Whether you’re in management or HR, you can’t wait for problematic team members to about-face on their own. When you do nothing, you condone the negative behavior and consequently lose credibility with your team.
To deal with problematic colleagues, we have to understand the healthy and unhealthy versions of their personalities. At work, there are four main personality styles:
- Eagles are direct, confident, and results-driven.
- Parrots are enthusiastic, social, and optimistic.
- Doves are harmonious, helpful, and compassionate.
- Owls are logical, detail-oriented, and accurate.

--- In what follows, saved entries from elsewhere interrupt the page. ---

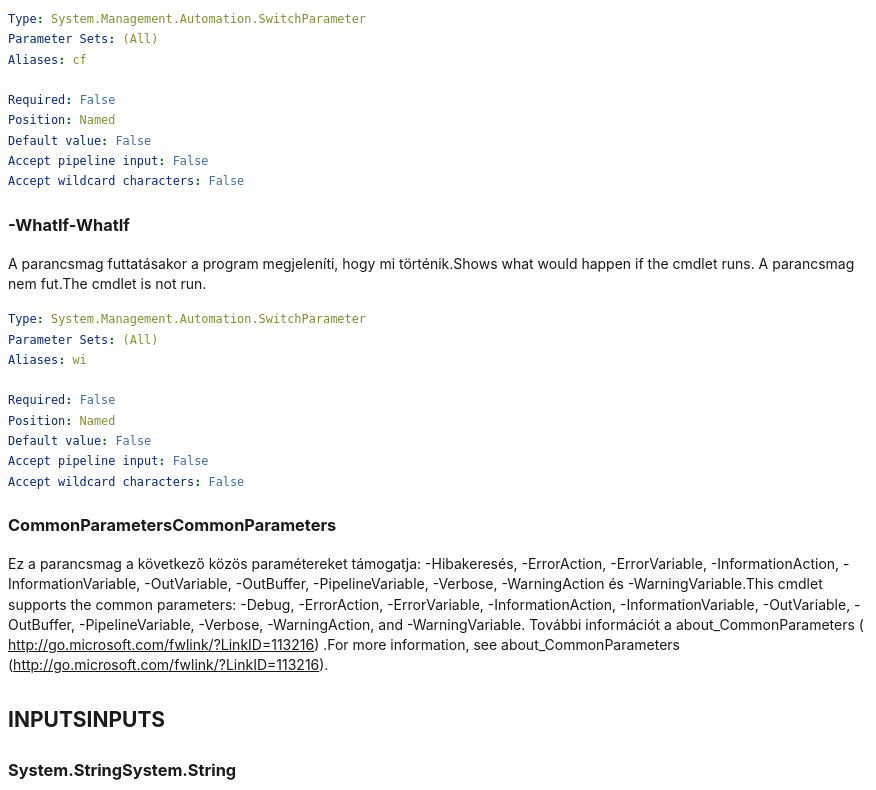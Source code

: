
 ```yaml
Type: System.Management.Automation.SwitchParameter
Parameter Sets: (All)
Aliases: cf

Required: False
Position: Named
Default value: False
Accept pipeline input: False
Accept wildcard characters: False
```

### <span data-ttu-id="b758f-134">-WhatIf</span><span class="sxs-lookup"><span data-stu-id="b758f-134">-WhatIf</span></span>
<span data-ttu-id="b758f-135">A parancsmag futtatásakor a program megjeleníti, hogy mi történik.</span><span class="sxs-lookup"><span data-stu-id="b758f-135">Shows what would happen if the cmdlet runs.</span></span>
<span data-ttu-id="b758f-136">A parancsmag nem fut.</span><span class="sxs-lookup"><span data-stu-id="b758f-136">The cmdlet is not run.</span></span>

```yaml
Type: System.Management.Automation.SwitchParameter
Parameter Sets: (All)
Aliases: wi

Required: False
Position: Named
Default value: False
Accept pipeline input: False
Accept wildcard characters: False
```

### <span data-ttu-id="b758f-137">CommonParameters</span><span class="sxs-lookup"><span data-stu-id="b758f-137">CommonParameters</span></span>
<span data-ttu-id="b758f-138">Ez a parancsmag a következő közös paramétereket támogatja: -Hibakeresés, -ErrorAction, -ErrorVariable, -InformationAction, -InformationVariable, -OutVariable, -OutBuffer, -PipelineVariable, -Verbose, -WarningAction és -WarningVariable.</span><span class="sxs-lookup"><span data-stu-id="b758f-138">This cmdlet supports the common parameters: -Debug, -ErrorAction, -ErrorVariable, -InformationAction, -InformationVariable, -OutVariable, -OutBuffer, -PipelineVariable, -Verbose, -WarningAction, and -WarningVariable.</span></span> <span data-ttu-id="b758f-139">További információt a about_CommonParameters ( http://go.microsoft.com/fwlink/?LinkID=113216) .</span><span class="sxs-lookup"><span data-stu-id="b758f-139">For more information, see about_CommonParameters (http://go.microsoft.com/fwlink/?LinkID=113216).</span></span>

## <span data-ttu-id="b758f-140">INPUTS</span><span class="sxs-lookup"><span data-stu-id="b758f-140">INPUTS</span></span>

### <span data-ttu-id="b758f-141">System.String</span><span class="sxs-lookup"><span data-stu-id="b758f-141">System.String</span></span>
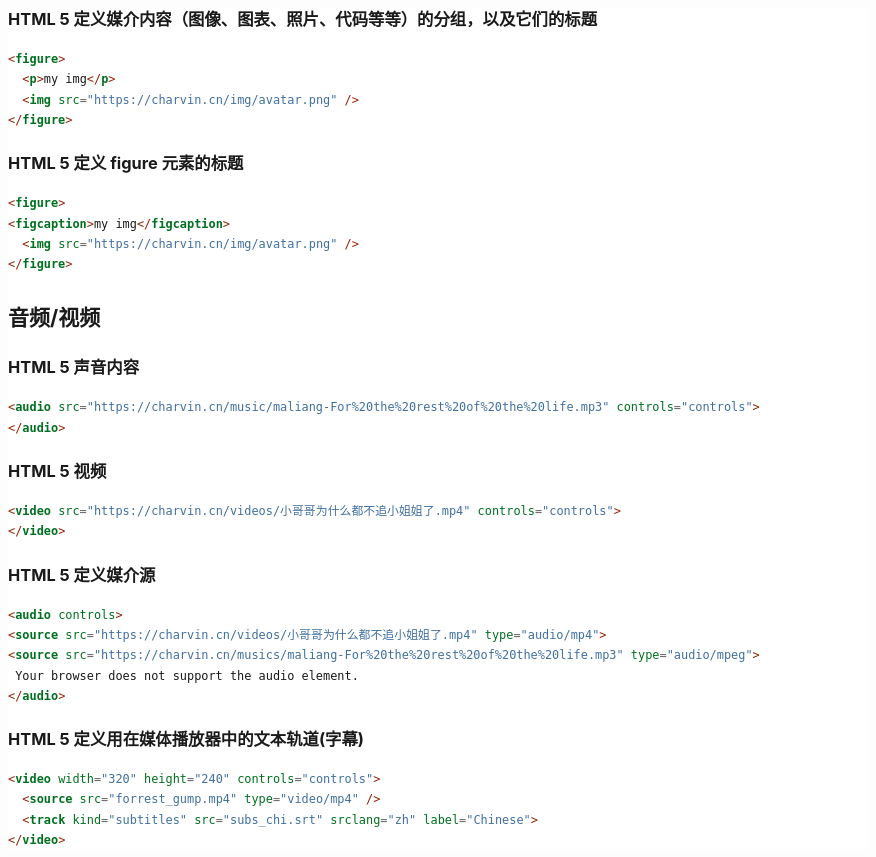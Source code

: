 ### HTML 5 定义媒介内容（图像、图表、照片、代码等等）的分组，以及它们的标题

```html
<figure>
  <p>my img</p>
  <img src="https://charvin.cn/img/avatar.png" />
</figure>
```

### HTML 5 定义 figure 元素的标题

```html
<figure>
<figcaption>my img</figcaption>
  <img src="https://charvin.cn/img/avatar.png" />
</figure>
```

## 音频/视频

### HTML 5 声音内容

```html
<audio src="https://charvin.cn/music/maliang-For%20the%20rest%20of%20the%20life.mp3" controls="controls">
</audio>
```

### HTML 5 视频

```html
<video src="https://charvin.cn/videos/小哥哥为什么都不追小姐姐了.mp4" controls="controls">
</video>
```

### HTML 5 定义媒介源

```html
<audio controls>
<source src="https://charvin.cn/videos/小哥哥为什么都不追小姐姐了.mp4" type="audio/mp4">
<source src="https://charvin.cn/musics/maliang-For%20the%20rest%20of%20the%20life.mp3" type="audio/mpeg">
 Your browser does not support the audio element.
</audio>
```

### HTML 5 定义用在媒体播放器中的文本轨道(字幕)

```html
<video width="320" height="240" controls="controls">
  <source src="forrest_gump.mp4" type="video/mp4" />
  <track kind="subtitles" src="subs_chi.srt" srclang="zh" label="Chinese">
</video>
```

Each personality has admirable traits that complement the others. The best teams include all four types, and the most effective leaders treat people based on their personality style.
When your bird becomes a beast
I’ll explain why these traits can become destructive and discuss how to address it:
The Commander: If you have an eagle who has become bossy, insensitive, and aggressive, that person has become what I call The Commander. Eagles are driven by a need for achievement and respect. Under stress or when they feel like they’re not successful enough, they often turn into commanders.
To bring back the Eagle, explain to the Commander that they will not get the desired results if the people around them feel disrespected. Remind commanders of how much more they achieved when they treated their coworkers in a healthy way.
The Promoter: When Parrots flap out of control, they become distracting, self-absorbed, and aimless. They talk to hear themselves speak. Parrots need to be liked, so when they feel ignored, they try to recapture the center of attention.
Give Promoters positive feedback as you refocus their energy on something productive. “Hey, we need you to present this new initiative to the rest of the company,” is music to a Parrot’s ears. Give them a spotlight so they don’t feel compelled to steal one.
The Martyr: Doves derive self-worth from service to others, so they often take on unnecessary burdens, hoping for acceptance. If no one recognizes their grand sacrifice, they will suffer in silence as The Martyr. Rather than ask for help, Martyrs turn passive aggressive.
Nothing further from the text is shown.